KARACHI: Pakistan’s public debt rose 3.9 percent or Rs1.237 trillion to Rs33.023 trillion in the first month of the fiscal 2019/20 as the government continued to rely on domestic and external borrowings to meet its budgetary needs.
The State Bank of Pakistan (SBP) data showed total public debt stood at Rs31.786 trillion till the end of June 2019.
The government’s domestic debt rose 6.2 percent to Rs22.012 trillion. Foreign debt has been recorded at Rs11.011 trillion in July 2019, compared with Rs11.055 trillion in the previous month.
Analysts said the shortfall in tax revenue, increased interest payments incurred by the government due to monetary tightening and the rise in expenditures led to accumulation in the public debt.
However, external debt remained almost flat due to stable exchange rate and contraction in the current account deficit.
“This (increase in public debt) is not a positive sign at the start of a new fiscal year, showing weak public finances,” an analyst said.
“Public debt will remain high unless the government curbs budget deficit, increase tax collection and bring down uncontrollable expenditures.”
Analysts said loss-making public sector enterprises pushed the stocks of domestic debt.
Financial losses by state-owned airlines, steel mills and a huge circular debt of the power firms caused sizeable demand for the budgetary resources, they added.

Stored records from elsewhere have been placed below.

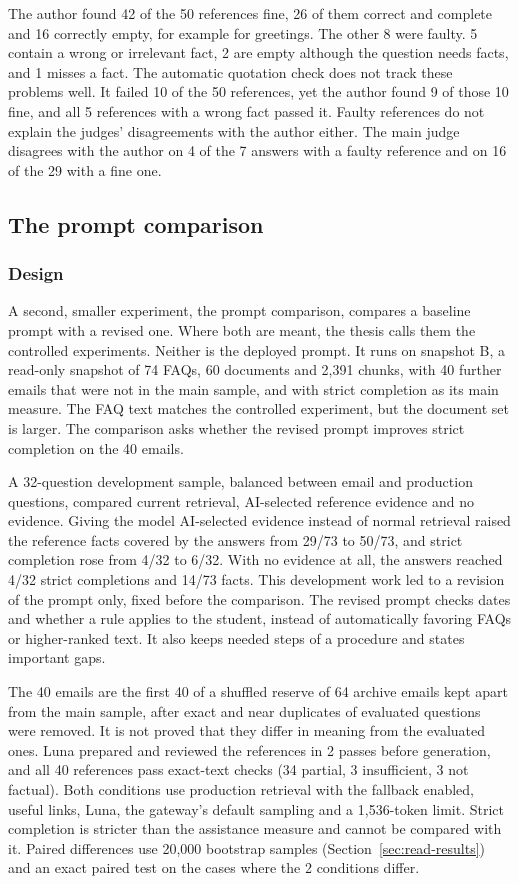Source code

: The author found 42 of the 50 references fine, 26 of them correct and complete and 16 correctly empty, for example for greetings. The other 8 were faulty. 5 contain a wrong or irrelevant fact, 2 are empty although the question needs facts, and 1 misses a fact. The automatic quotation check does not track these problems well. It failed 10 of the 50 references, yet the author found 9 of those 10 fine, and all 5 references with a wrong fact passed it. Faulty references do not explain the judges' disagreements with the author either. The main judge disagrees with the author on 4 of the 7 answers with a faulty reference and on 16 of the 29 with a fine one.

\subsection{The prompt comparison}

\subsubsection{Design}
\label{sec:method-prompt}

A second, smaller experiment, the prompt comparison, compares a baseline prompt with a revised one. Where both are meant, the thesis calls them the controlled experiments. Neither is the deployed prompt. It runs on snapshot B, a read-only snapshot of 74 FAQs, 60 documents and 2,391 chunks, with 40 further emails that were not in the main sample, and with strict completion as its main measure. The FAQ text matches the controlled experiment, but the document set is larger. The comparison asks whether the revised prompt improves strict completion on the 40 emails.

A 32-question development sample, balanced between email and production questions, compared current retrieval, AI-selected reference evidence and no evidence. Giving the model AI-selected evidence instead of normal retrieval raised the reference facts covered by the answers from 29/73 to 50/73, and strict completion rose from 4/32 to 6/32. With no evidence at all, the answers reached 4/32 strict completions and 14/73 facts. This development work led to a revision of the prompt only, fixed before the comparison. The revised prompt checks dates and whether a rule applies to the student, instead of automatically favoring FAQs or higher-ranked text. It also keeps needed steps of a procedure and states important gaps.

The 40 emails are the first 40 of a shuffled reserve of 64 archive emails kept apart from the main sample, after exact and near duplicates of evaluated questions were removed. It is not proved that they differ in meaning from the evaluated ones. Luna prepared and reviewed the references in 2 passes before generation, and all 40 references pass exact-text checks (34 partial, 3 insufficient, 3 not factual). Both conditions use production retrieval with the fallback enabled, useful links, Luna, the gateway's default sampling and a 1,536-token limit. Strict completion is stricter than the assistance measure and cannot be compared with it. Paired differences use 20,000 bootstrap samples (Section~\ref{sec:read-results}) and an exact paired test on the cases where the 2 conditions differ.

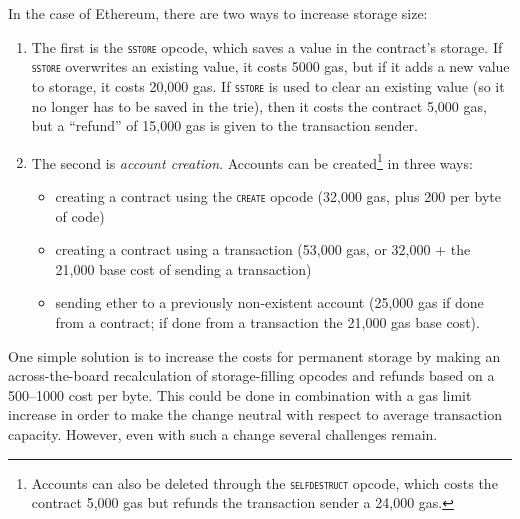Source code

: \documentclass[12pt, final]{article}
\newcommand{\opcode}[1]{\textsc{\texttt{#1}}}
\begin{document}
In the case of Ethereum, there are two ways to increase storage size:

\begin{enumerate}
    \item The first is the \opcode{sstore} opcode, which saves a value in the contract's storage. If \opcode{sstore} overwrites an existing value, it costs 5000 gas, but if it adds a new value to storage, it costs 20,000 gas. If \opcode{sstore} is used to clear an existing value (so it no longer has to be saved in the trie), then it costs the contract 5,000 gas, but a ``refund'' of 15,000 gas is given to the transaction sender.

    \item The second is \emph{account creation}. Accounts can be created\footnote{Accounts can also be deleted through the \opcode{selfdestruct} opcode, which costs the contract 5,000 gas but refunds the transaction sender a 24,000 gas.} in three ways:

    \begin{itemize}
        \item creating a contract using the \opcode{create} opcode (32,000 gas, plus 200 per byte of code)
        \item creating a contract using a transaction (53,000 gas, or 32,000 + the 21,000 base cost of sending a transaction)
        \item sending ether to a previously non-existent account (25,000 gas if done from a contract; if done from a transaction the 21,000 gas base cost).

    \end{itemize}

\end{enumerate}


One simple solution is to increase the costs for permanent storage by making an across-the-board recalculation of storage-filling opcodes and refunds based on a 500--1000 cost per byte. This could be done in combination with a gas limit increase in order to make the change neutral with respect to average transaction capacity. However, even with such a change several challenges remain.
\end{document}
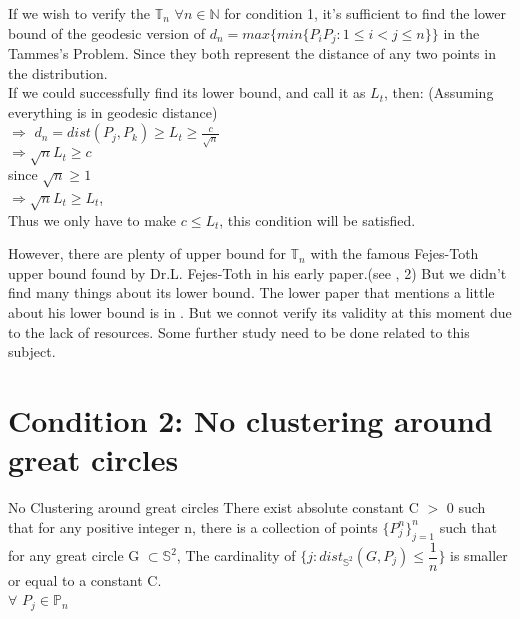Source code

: \documentclass[12pt]{article}
\numberwithin{equation}{section}
\let\bb\mathbb
\newenvironment{general}[2][]{\begin{box_for_gene}[#1]{#2}}{\end{box_for_gene}}
\let\bb\mathbb
\begin{document}
		If we wish to verify the $\bb{T}_n \,\, \forall n\in \bb{N}$ for condition 1, it's sufficient to find the lower bound of the geodesic version of $d_n = max\{min\{P_iP_j: 1\leq i<j\leq n\}\}$ in the Tammes's Problem. Since they both represent the distance of any two points in the distribution.\\
		
		If we could successfully find its lower bound, and call it as $L_t$, then: (Assuming everything is in geodesic distance)\\
		$\Rightarrow$ $d_n = dist(P_j, P_k) \geq L_t \geq \frac{c}{\sqrt{n}}$\\
		$\Rightarrow \sqrt{n}L_t \geq c$
		 \\
		 since $\sqrt{n} \geq 1$ \\
		 $\Rightarrow \sqrt{n}L_t \geq L_t$,\\
		 Thus we only have to make $c \leq L_t$, this condition will be satisfied.
		
		However, there are plenty of upper bound for $\bb{T}_n$ with the famous Fejes-Toth upper bound found by Dr.L. Fejes-Toth in his early paper.(see \cite{mooers_1994_tammess}, 2) But we didn't find many things about its lower bound. The lower paper that mentions a little about his lower bound is in \cite{eb_1997_distributing}. But we connot verify its validity at this moment due to the lack of resources. Some further study need to be done related to this subject.
	\vspace{10mm}

	
	\newpage
	\section{Condition 2: No clustering around great circles}
	\begin{general}[c2]{No Clustering around great circles}
	There exist absolute constant C $>$ 0 such that for any positive integer n, there is a collection of points $\{ P_j^n \}_{j=1}^n$ such that 
		for any great circle G $ \subset  \bb{S}^2$,
		The cardinality of $ \{ j:dist_{{\bb{S}}^2} (G, P_j)\leq \dfrac{1}{n} \}$ is smaller or equal to a constant C. \\
		$\forall$ $P_j \in \bb{P}_n$
	\end{general}
\end{document}
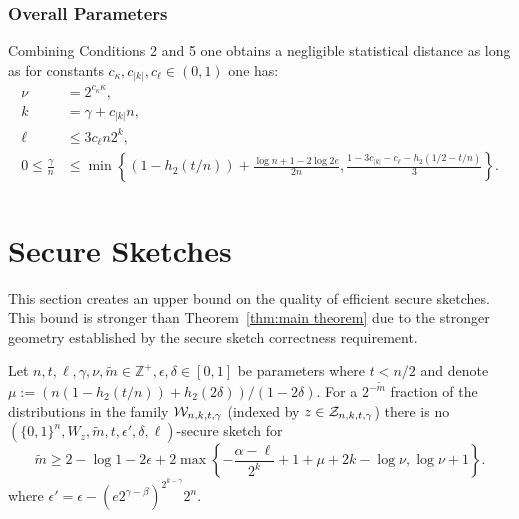 \subsubsection{Overall Parameters}
Combining Conditions 2 and 5 one obtains a negligible statistical distance as long as for constants $c_\kappa, c_{|k|}, c_{\ell}\in (0,1)$ one has:
\begin{align*}
\nu &= 2^{c_{\kappa}\kappa},\\
k &=\gamma + c_{|k|}n,\\
\ell&\le 3c_{\ell}n2^k,\\
0\le \frac{\gamma}{n} &\le \min\left\{(1-h_2(t/n)) +\frac{\log{n}+1-2\log{2e}}{2n}, \frac{1-3c_{|k|} - c_{\ell}-h_2(1/2-t/n)}{3}\right\}.\\
\end{align*}
%
%


\section{Secure Sketches}
\label{sec:ss}
This section creates an upper bound on the quality of efficient secure sketches.  This bound is stronger than Theorem~\ref{thm:main theorem} due to the stronger geometry established by the secure sketch correctness requirement.

\begin{theorem}
Let $ n, t, \ell, \gamma, \nu, \tilde{m}\in\mathbb{Z}^+, \epsilon, \delta\in[0,1]$ be parameters where $t<n/2$ and denote $\mu :=(n(1-h_2(t/n)) +h_2(2\delta))/(1-2\delta)$.
 For a $2^{-\tilde{m}}$ fraction of the distributions in the family $\mathcal{W}_{n,k,t,\gamma}$ (indexed by $z\in\mathcal{Z}_{n,k,t,\gamma}$) there is no $(\{0,1\}^n, W_z, \tilde{m}, t, \epsilon',\delta, \ell)$-secure sketch for 
\[
\tilde{m}\ge  2-\log{1-2\epsilon}  + 2\max\left\{-\frac{\alpha-\ell}{2^k}+1+\mu+2k-\log{\nu}, \log{\nu+1}\right\}.
\]
where $\epsilon' = \epsilon-\left(e2^{\gamma-\beta}\right)^{2^{k-\gamma}}2^n.$
\label{thm:main theorem ss}
\end{theorem}

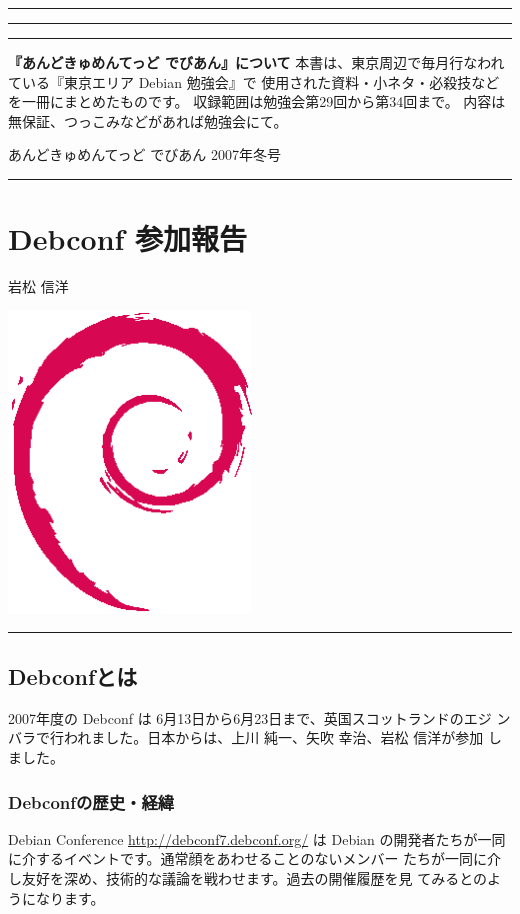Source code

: \documentclass[mingoth,a4paper]{jsarticle}
\renewcommand{\dancersection}[2]{%
\newpage
あんどきゅめんてっど でびあん 2007年冬号
%
\vspace{0.1mm}\\
{\color{dancerlightblue}\rule{\hsize}{2mm}}

%
%
\begin{minipage}[t]{0.7\hsize}
\color{dancerdarkblue}
\vspace{1cm}
\section{#1}
\hfill{}#2\\
\end{minipage}
\begin{minipage}[t]{0.3\hsize}
\vspace{-2cm}
\hfill{}\includegraphics[height=8cm]{image200502/openlogo-nd.eps}\\
\vspace{-5cm}
\end{minipage}
%
%
{\color{dancerdarkblue}\rule{0.74\hsize}{2mm}}
%
\vspace{2cm}
}
\begin{document}
\newpage
\begin{minipage}[]{0.2\hsize}
 \colorbox{dancerlightblue}{}
\end{minipage}
\begin{minipage}[]{0.8\hsize}
\hrule
\vspace{1mm}
\hrule
\setcounter{tocdepth}{1}
{\small
 \tableofcontents}
\vspace{1mm}
\hrule
\vspace{3cm}

{
\large
\begin{itembox}{\bf 『あんどきゅめんてっど でびあん』について}
本書は、東京周辺で毎月行なわれている『東京エリア Debian 勉強会』で
使用された資料・小ネタ・必殺技などを一冊にまとめたものです。
収録範囲は勉強会第29回から第34回まで。
内容は無保証、つっこみなどがあれば勉強会にて。
\end{itembox}
}
\end{minipage}


\dancersection{Debconf 参加報告}{岩松 信洋}
\label{sec:debconfreportsummary}

\subsection{Debconfとは}

  2007年度の Debconf は 6月13日から6月23日まで、英国スコットランドのエジ
ンバラで行われました。日本からは、上川 純一、矢吹 幸治、岩松 信洋が参加
しました。

\subsubsection{Debconfの歴史・経緯}

Debian Conference \url{http://debconf7.debconf.org/} は Debian 
の開発者たちが一同に介するイベントです。通常顔をあわせることのないメンバー
たちが一同に介し友好を深め、技術的な議論を戦わせます。過去の開催履歴を見
てみるとのようになります。
\end{document}
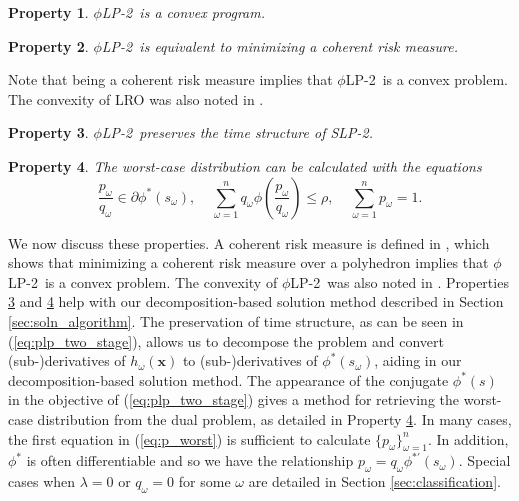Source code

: \documentclass[opre,nonblindrev]{informs3} %
\newcommand{\x}{\mathbf{x}}
\newtheorem{property}{Property}
\newcommand{\plp}{$\phi$LP-2}
\begin{document}
\begin{property}
	\label{property:convex}
	\plp\ is a convex program.
\end{property}

\begin{property}
	\label{property:coherent_risk_measure}
	\plp\ is equivalent to minimizing a coherent risk measure.
\end{property}

Note that being a coherent risk measure implies that \plp\ is a convex problem.
The convexity of LRO was also noted in \cite{wang2010likelihood}.

\begin{property}
	\label{property:time_structure}
	\plp\ preserves the time structure of SLP-2.
\end{property}

\begin{property}
	\label{property:primal_dual_relation}
	The worst-case distribution can be calculated with the equations
	\begin{equation}\label{eq:p_worst}
		\frac{p_\omega}{q_\omega} \in \partial \phi^*\left(s_\omega\right), \ \ \ \ \ \sum_{\omega=1}^n q_\omega \phi\left(\frac{p_\omega}{q_\omega}\right) \leq \rho, \ \ \ \ \ \sum_{\omega=1}^n p_\omega = 1.
	\end{equation}
\end{property}

We now discuss these properties. A coherent risk measure is defined in \citep{rockafellar2007coherent}, which shows that minimizing a coherent risk measure over a polyhedron implies that \plp\ is a convex problem.
The convexity of \plp\ was also noted in \citep{bental2011robust}.
Properties \ref{property:time_structure} and \ref{property:primal_dual_relation} help with our decomposition-based solution method described in Section \ref{sec:soln_algorithm}. 
The preservation of time structure, as can be seen in (\ref{eq:plp_two_stage}), allows us to decompose the problem and convert (sub-)derivatives of $h_\omega(\x)$ to (sub-)derivatives of $\phi^*\left(s_\omega\right)$, aiding in our decomposition-based solution method. 
The appearance of the conjugate $\phi^*(s)$ in the objective of (\ref{eq:plp_two_stage}) gives a method for retrieving the worst-case distribution from the dual problem, as detailed in Property \ref{property:primal_dual_relation}.
In many cases, the first equation in (\ref{eq:p_worst}) is sufficient to calculate $\{p_\omega\}_{\omega=1}^n$.
In addition, $\phi^*$ is often differentiable and so we have the relationship $p_\omega = q_\omega \phi^{* \prime}(s_\omega)$.
Special cases when $\lambda = 0$ or $q_\omega = 0$ for some $\omega$ are detailed in Section \ref{sec:classification}.
\end{document}
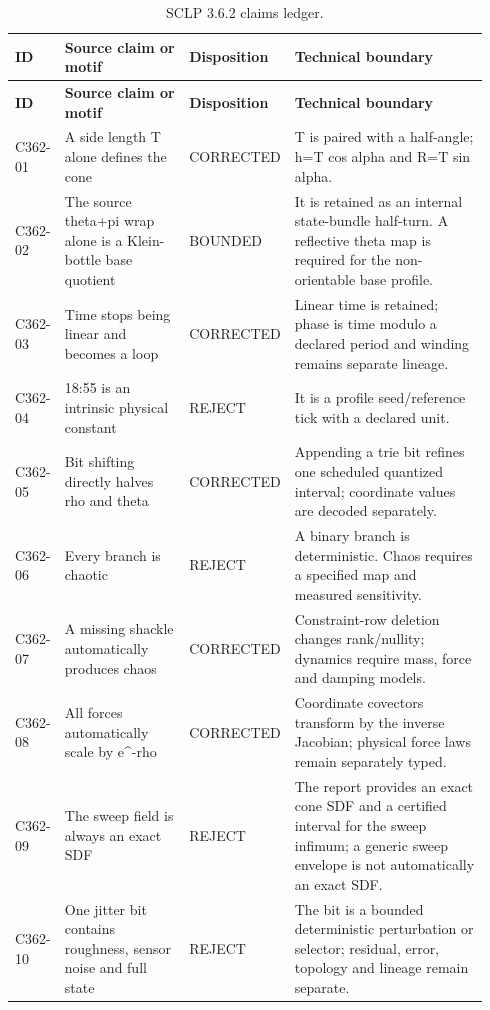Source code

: \small
\setlength{\tabcolsep}{3.5pt}
\renewcommand{\arraystretch}{1.16}
\begin{longtable}{p{0.08\linewidth} p{0.28\linewidth} p{0.11\linewidth} p{0.47\linewidth}}
\caption{SCLP 3.6.2 claims ledger.}\label{tab:sclp-claims}\\
\toprule
\textbf{ID} & \textbf{Source claim or motif} & \textbf{Disposition} & \textbf{Technical boundary}\\
\midrule
\endfirsthead
\toprule
\textbf{ID} & \textbf{Source claim or motif} & \textbf{Disposition} & \textbf{Technical boundary}\\
\midrule
\endhead
C362-01 & A side length T alone defines the cone & CORRECTED & T is paired with a half-angle; h=T cos alpha and R=T sin alpha.\\
C362-02 & The source theta+pi wrap alone is a Klein-bottle base quotient & BOUNDED & It is retained as an internal state-bundle half-turn. A reflective theta map is required for the non-orientable base profile.\\
C362-03 & Time stops being linear and becomes a loop & CORRECTED & Linear time is retained; phase is time modulo a declared period and winding remains separate lineage.\\
C362-04 & 18:55 is an intrinsic physical constant & REJECT & It is a profile seed/reference tick with a declared unit.\\
C362-05 & Bit shifting directly halves rho and theta & CORRECTED & Appending a trie bit refines one scheduled quantized interval; coordinate values are decoded separately.\\
C362-06 & Every branch is chaotic & REJECT & A binary branch is deterministic. Chaos requires a specified map and measured sensitivity.\\
C362-07 & A missing shackle automatically produces chaos & CORRECTED & Constraint-row deletion changes rank/nullity; dynamics require mass, force and damping models.\\
C362-08 & All forces automatically scale by e\textasciicircum{}-rho & CORRECTED & Coordinate covectors transform by the inverse Jacobian; physical force laws remain separately typed.\\
C362-09 & The sweep field is always an exact SDF & REJECT & The report provides an exact cone SDF and a certified interval for the sweep infimum; a generic sweep envelope is not automatically an exact SDF.\\
C362-10 & One jitter bit contains roughness, sensor noise and full state & REJECT & The bit is a bounded deterministic perturbation or selector; residual, error, topology and lineage remain separate.\\

\end{longtable}
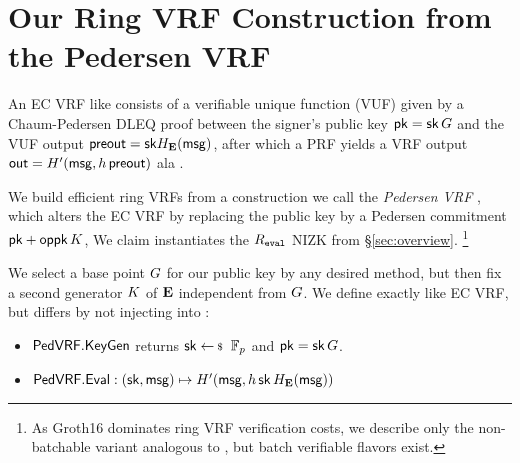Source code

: \section{Our Ring VRF Construction from the Pedersen VRF}
\label{sec:pederson_vrf}

An EC VRF like \cite{nsec5,VXEd25519,draft-irtf-cfrg-vrf-10} consists of
a verifiable unique function (VUF) given by a Chaum-Pedersen DLEQ proof
between the signer's public key $\mathsf{pk} = \mathsf{sk} \, G$ and
 the VUF output ${\mathsf{preout}} = \mathsf{sk} H_{{\mathbf{E}}}(\mathsf{msg})$,
after which a PRF  yields a VRF output
 ${\mathsf{out}} = H'(\mathsf{msg}, h \, {\mathsf{preout}})$ ala \cite[Proposition 1]{vrf_micali}.

We build efficient ring VRFs from a construction we call the
{\em Pedersen VRF} \PedVRF, which alters the EC VRF by replacing the
public key by a Pedersen commitment $\mathsf{pk} + \mathsf{oppk} \, K$,
We claim \PedVRF instantiates the $R_{\mathtt{eval}}$ NIZK from \S\ref{sec:overview}.
\footnote{As Groth16 dominates ring VRF verification costs,
we describe only the non-batchable variant analogous to
\cite{nsec5,VXEd25519,draft-irtf-cfrg-vrf-10}, but
 batch verifiable flavors exist.}


We select a base point $G$ for our public key by any desired method,
but then fix a second generator $K$ of ${\mathbf{E}}$ independent from $G$.
%
We define \KeyGen exactly like EC VRF, but
 \Eval differs by not injecting \pk into \msg:
\begin{itemize}
\item ${\mathsf{PedVRF}}.{\mathsf{KeyGen}}$ \quad returns $\sk \leftsample \F_p$ and $\mathsf{pk} = \mathsf{sk} \, G$.
\item ${\mathsf{PedVRF}}.{\mathsf{Eval}} : (\mathsf{sk},\mathsf{msg}) \mapsto H'(\mathsf{msg}, h \, \mathsf{sk} \, H_{{\mathbf{E}}}(\mathsf{msg}))$
\end{itemize}

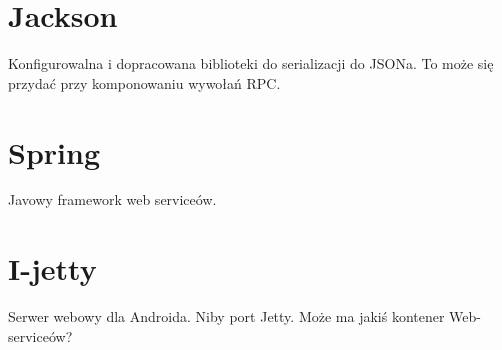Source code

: \section{Jackson}
Konfigurowalna i dopracowana biblioteki do serializacji do JSONa. To może się przydać przy komponowaniu wywołań RPC.

%


\section{Spring}
Javowy framework web serviceów.


\section{I-jetty}
Serwer webowy dla Androida. Niby port Jetty. Może ma jakiś kontener Web-serviceów?

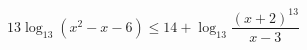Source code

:\begin{ex}[type=inequality]
	\begin{condition}
		\( 13\log_{13}(x^2-x-6)\le14+\log_{13}\dfrac{(x+2)^{13}}{x-3} \)
	\end{condition}
	\answer{\( (-10;-2]\cup(3;16] \)}
\end{ex}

The budget deficit jumped to a record high of 8.9 percent of gross domestic product in the last fiscal year, compared with 6.6 percent in the preceding year.
The fiscal deficit fell short of the government’s expectations mainly on the back of lower-than-expected FBR tax revenue collection, brokerage Topline Securities said in a analyst note.
“Interest expense as percentage of the tax revenues increased to an all-time high of 47 percent against 34 percent in FY18. Higher interest expenses are due to increase in the interest rates coupled with bank borrowings to finance fiscal slippages.”
The International Monetary Fund in its latest statement said Pakistan needs to mobilise domestic tax revenue to fund the much-needed social and development spending, while placing debt on a firm downward trend.
Pakistan Economic Survey for the fiscal year 2018/19 showed that over the medium-term, the government wants to bring and maintain its public debt-to-GDP and debt service-to-revenue ratios to sustainable levels through a combination of greater revenue mobilisation, rationalisation of current expenditure and efficient / productive utilisation of debt.